Work instructions: Examine the entries and show every line in which the word "피드백을" is found.

Supplied entries:

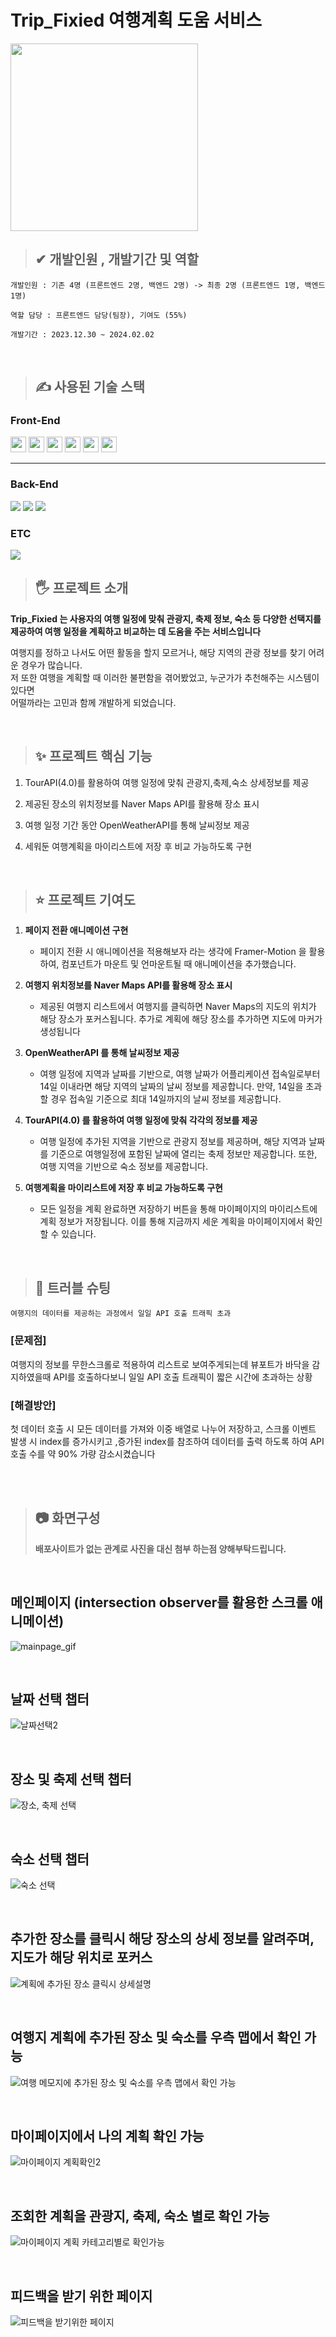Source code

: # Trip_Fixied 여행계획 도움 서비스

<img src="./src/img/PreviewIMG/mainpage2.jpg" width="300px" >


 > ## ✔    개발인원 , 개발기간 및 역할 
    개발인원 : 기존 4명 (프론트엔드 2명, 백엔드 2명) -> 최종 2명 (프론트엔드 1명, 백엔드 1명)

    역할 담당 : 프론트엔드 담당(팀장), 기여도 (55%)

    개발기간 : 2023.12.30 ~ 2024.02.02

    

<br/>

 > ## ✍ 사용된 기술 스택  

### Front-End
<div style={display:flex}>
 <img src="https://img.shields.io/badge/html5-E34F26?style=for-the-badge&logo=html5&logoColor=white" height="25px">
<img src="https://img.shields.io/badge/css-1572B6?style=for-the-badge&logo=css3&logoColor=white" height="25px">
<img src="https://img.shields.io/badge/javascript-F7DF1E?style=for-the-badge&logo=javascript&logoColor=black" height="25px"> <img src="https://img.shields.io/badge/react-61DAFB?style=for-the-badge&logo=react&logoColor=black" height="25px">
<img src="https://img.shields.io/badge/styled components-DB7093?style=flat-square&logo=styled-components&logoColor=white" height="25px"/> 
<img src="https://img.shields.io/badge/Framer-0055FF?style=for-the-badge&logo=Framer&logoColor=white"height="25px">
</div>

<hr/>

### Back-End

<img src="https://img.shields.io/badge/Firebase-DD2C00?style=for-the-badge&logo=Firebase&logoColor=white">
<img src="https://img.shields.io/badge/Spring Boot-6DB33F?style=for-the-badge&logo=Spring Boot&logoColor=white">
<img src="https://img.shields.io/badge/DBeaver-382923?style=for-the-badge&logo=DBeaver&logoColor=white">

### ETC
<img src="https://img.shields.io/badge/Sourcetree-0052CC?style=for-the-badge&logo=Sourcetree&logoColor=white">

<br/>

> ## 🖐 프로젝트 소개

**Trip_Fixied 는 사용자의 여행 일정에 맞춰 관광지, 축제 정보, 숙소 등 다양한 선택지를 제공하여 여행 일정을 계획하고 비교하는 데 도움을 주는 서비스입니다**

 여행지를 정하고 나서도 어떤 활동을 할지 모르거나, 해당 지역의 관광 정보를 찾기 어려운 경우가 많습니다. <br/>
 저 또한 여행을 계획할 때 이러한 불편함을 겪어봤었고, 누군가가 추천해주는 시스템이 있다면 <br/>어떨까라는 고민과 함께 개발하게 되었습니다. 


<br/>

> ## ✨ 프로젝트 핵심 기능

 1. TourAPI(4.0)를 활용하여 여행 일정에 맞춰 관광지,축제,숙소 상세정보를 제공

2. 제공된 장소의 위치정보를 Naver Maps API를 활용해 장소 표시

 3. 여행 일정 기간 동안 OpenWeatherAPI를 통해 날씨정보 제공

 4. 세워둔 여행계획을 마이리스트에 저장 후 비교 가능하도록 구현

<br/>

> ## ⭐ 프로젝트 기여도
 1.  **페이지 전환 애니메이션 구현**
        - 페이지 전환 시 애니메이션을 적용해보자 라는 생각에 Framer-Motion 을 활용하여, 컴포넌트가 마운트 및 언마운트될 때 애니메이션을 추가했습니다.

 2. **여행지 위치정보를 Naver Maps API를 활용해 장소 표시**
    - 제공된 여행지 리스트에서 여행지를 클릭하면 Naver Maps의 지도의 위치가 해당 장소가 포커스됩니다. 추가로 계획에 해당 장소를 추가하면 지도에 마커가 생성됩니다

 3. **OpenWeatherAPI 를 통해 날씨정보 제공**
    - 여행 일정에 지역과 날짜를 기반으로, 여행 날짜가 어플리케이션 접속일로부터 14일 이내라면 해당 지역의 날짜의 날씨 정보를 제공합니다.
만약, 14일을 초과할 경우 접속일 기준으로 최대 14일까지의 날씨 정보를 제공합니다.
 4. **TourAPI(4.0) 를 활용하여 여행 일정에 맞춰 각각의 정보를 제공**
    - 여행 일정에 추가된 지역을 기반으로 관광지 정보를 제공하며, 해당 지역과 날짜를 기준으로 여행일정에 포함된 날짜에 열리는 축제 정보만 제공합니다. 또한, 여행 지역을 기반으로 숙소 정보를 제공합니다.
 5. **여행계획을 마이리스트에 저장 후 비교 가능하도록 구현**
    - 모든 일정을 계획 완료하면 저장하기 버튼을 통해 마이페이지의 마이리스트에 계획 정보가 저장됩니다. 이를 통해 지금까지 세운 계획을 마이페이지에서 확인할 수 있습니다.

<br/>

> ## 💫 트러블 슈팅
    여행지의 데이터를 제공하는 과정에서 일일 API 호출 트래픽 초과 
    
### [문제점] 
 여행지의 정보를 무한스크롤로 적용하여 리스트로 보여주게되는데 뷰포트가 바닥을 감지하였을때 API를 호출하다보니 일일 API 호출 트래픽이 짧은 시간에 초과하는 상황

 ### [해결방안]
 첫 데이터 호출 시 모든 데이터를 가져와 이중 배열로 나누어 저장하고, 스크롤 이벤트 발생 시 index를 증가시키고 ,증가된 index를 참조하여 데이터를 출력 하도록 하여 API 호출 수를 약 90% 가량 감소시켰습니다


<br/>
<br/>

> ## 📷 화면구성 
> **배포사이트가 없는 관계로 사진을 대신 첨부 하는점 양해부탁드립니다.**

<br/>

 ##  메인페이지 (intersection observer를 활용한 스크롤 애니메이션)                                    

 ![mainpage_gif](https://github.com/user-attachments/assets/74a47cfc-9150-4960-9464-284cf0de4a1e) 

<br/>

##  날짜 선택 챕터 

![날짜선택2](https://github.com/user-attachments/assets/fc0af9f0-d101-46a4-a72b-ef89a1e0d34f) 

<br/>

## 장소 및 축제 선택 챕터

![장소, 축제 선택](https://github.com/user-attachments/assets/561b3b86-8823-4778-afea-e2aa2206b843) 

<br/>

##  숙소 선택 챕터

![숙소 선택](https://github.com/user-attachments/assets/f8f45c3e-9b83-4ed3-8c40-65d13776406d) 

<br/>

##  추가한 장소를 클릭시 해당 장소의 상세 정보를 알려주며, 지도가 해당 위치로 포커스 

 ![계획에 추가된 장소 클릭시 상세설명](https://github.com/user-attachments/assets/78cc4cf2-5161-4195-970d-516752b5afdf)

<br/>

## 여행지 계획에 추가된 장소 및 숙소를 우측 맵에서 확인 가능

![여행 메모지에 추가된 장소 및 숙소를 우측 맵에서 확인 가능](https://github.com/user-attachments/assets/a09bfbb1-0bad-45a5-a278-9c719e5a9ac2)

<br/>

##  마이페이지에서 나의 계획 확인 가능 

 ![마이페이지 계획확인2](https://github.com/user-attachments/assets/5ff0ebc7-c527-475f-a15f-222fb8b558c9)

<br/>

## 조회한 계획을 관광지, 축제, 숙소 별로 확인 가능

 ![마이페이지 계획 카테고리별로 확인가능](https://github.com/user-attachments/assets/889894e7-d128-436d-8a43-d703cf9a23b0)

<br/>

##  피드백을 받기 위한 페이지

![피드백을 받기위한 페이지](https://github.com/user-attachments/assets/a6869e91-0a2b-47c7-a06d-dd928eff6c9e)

--

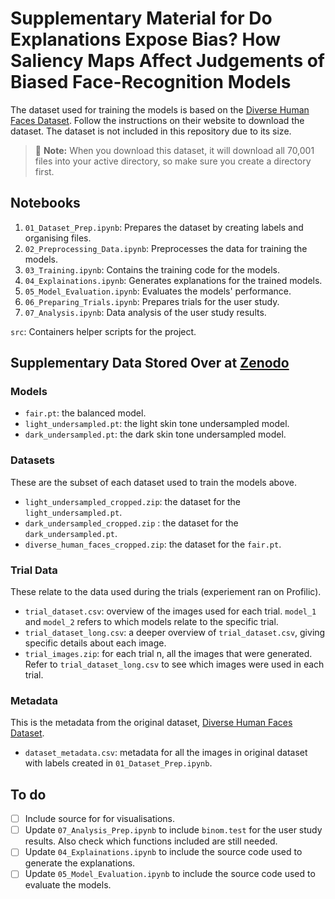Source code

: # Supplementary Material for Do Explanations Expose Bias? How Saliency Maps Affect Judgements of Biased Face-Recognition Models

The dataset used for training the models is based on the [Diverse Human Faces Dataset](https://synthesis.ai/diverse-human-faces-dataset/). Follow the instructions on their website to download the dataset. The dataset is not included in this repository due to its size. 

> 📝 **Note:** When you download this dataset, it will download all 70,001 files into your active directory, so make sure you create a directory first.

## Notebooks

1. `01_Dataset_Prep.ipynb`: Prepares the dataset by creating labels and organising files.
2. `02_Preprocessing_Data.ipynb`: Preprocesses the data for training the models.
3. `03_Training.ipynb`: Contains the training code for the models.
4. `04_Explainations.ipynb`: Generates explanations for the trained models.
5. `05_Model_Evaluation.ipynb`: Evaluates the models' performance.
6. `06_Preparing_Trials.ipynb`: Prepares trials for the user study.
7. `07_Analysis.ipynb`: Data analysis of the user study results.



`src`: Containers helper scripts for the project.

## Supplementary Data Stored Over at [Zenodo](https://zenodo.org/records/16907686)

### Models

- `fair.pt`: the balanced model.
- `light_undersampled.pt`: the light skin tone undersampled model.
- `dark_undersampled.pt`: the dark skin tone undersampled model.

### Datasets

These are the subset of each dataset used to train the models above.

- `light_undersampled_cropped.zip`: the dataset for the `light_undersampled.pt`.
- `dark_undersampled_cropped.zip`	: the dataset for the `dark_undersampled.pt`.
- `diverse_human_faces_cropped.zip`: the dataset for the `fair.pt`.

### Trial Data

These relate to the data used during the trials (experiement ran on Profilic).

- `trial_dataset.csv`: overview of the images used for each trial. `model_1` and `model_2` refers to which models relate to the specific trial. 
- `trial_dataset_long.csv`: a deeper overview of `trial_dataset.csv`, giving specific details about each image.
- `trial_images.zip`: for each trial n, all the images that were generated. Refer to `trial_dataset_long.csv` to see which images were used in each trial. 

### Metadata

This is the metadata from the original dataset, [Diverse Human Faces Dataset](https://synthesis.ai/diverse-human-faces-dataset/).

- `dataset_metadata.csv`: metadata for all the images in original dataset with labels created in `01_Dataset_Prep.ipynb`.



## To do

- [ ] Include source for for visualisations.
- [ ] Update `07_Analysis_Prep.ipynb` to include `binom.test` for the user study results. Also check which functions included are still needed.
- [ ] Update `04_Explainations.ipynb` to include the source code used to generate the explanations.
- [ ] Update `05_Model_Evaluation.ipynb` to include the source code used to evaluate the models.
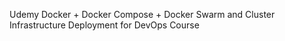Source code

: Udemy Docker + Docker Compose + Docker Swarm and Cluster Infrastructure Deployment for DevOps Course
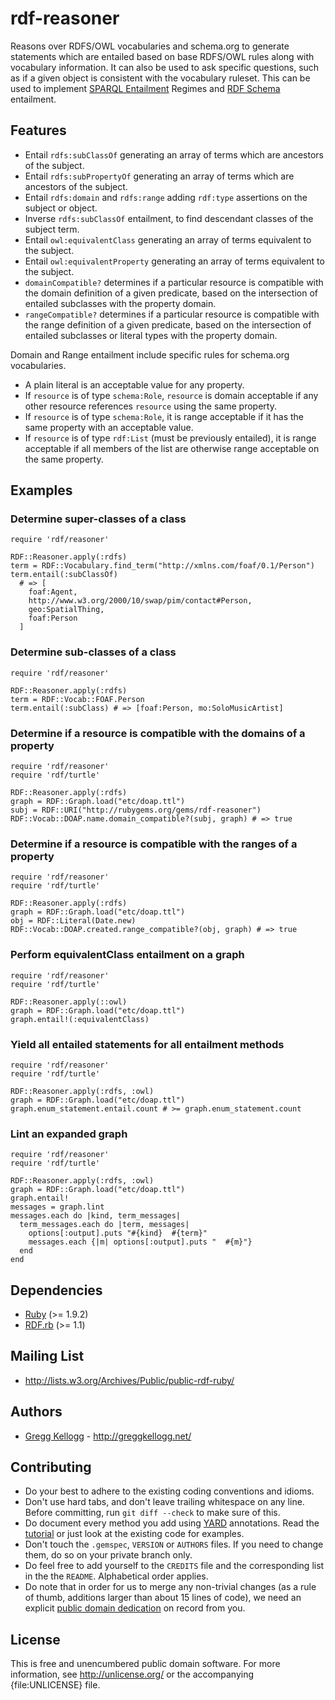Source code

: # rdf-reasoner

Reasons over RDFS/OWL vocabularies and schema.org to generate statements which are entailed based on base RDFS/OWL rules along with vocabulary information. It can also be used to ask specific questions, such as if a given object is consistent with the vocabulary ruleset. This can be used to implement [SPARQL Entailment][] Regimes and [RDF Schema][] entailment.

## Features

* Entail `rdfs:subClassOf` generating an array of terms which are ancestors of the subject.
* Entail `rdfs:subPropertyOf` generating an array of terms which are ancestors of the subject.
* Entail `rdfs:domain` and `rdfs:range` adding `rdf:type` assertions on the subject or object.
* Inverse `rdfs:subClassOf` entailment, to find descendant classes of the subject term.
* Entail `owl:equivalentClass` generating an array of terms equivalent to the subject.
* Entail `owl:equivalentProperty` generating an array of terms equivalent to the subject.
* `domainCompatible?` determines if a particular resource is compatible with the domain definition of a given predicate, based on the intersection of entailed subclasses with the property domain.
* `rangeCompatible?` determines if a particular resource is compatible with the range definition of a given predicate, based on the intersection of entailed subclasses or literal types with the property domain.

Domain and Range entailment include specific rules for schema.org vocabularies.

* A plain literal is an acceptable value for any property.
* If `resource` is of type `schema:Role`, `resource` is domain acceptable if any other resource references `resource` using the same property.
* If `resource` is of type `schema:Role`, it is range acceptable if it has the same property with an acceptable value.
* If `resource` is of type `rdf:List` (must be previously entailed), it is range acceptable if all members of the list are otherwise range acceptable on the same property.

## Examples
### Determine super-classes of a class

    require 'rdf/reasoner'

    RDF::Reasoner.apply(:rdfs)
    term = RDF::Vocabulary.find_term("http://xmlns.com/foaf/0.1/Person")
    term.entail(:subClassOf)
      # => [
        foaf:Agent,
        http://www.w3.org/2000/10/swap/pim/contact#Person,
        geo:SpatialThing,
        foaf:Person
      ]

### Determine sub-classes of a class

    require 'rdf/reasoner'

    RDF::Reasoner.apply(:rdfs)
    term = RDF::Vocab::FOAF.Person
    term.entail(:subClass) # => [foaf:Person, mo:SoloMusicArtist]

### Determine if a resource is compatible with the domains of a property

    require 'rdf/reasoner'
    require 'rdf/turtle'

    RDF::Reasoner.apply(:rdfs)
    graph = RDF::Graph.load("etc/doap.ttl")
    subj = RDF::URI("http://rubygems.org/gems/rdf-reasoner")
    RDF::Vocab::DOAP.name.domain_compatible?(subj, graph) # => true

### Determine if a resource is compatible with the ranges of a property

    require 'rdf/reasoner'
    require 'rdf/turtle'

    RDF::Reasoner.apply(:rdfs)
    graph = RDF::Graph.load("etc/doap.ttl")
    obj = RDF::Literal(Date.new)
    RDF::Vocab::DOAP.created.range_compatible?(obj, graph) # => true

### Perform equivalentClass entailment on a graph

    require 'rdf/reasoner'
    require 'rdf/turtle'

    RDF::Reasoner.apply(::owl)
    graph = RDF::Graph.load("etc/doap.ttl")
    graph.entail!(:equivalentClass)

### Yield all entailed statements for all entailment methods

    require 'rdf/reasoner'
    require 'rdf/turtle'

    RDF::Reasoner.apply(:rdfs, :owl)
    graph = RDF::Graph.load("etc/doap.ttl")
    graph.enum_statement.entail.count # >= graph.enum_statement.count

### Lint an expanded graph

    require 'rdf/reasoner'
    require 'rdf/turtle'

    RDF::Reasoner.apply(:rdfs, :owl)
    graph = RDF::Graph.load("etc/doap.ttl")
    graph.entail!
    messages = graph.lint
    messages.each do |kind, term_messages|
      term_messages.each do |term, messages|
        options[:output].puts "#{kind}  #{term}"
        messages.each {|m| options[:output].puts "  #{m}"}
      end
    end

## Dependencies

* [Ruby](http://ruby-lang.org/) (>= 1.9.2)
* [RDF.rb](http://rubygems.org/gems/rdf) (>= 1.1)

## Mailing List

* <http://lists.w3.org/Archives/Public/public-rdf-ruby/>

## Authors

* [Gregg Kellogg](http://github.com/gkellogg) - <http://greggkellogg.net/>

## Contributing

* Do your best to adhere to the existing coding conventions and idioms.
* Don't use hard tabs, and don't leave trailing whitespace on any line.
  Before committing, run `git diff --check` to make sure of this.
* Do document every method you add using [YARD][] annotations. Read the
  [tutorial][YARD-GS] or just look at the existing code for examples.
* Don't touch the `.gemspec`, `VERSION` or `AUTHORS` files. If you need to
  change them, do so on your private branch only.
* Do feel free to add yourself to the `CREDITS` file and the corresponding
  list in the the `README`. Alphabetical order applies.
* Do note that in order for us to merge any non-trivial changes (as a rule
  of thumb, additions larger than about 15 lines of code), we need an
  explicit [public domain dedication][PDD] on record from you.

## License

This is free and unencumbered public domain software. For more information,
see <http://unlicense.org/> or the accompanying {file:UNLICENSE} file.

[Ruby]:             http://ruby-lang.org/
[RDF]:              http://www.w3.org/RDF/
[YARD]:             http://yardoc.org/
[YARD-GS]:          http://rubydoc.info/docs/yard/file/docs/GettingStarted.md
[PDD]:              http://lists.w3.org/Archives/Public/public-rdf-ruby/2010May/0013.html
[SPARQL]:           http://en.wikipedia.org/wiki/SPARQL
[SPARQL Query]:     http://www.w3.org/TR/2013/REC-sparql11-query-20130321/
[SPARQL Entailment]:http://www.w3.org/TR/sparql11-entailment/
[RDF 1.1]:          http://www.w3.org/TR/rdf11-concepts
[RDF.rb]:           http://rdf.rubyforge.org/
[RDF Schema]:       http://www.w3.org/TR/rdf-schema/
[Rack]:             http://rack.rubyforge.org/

Solution for this task:
##  피드백을 받기 위한 페이지
![피드백을 받기위한 페이지](https://github.com/user-attachments/assets/a6869e91-0a2b-47c7-a06d-dd928eff6c9e)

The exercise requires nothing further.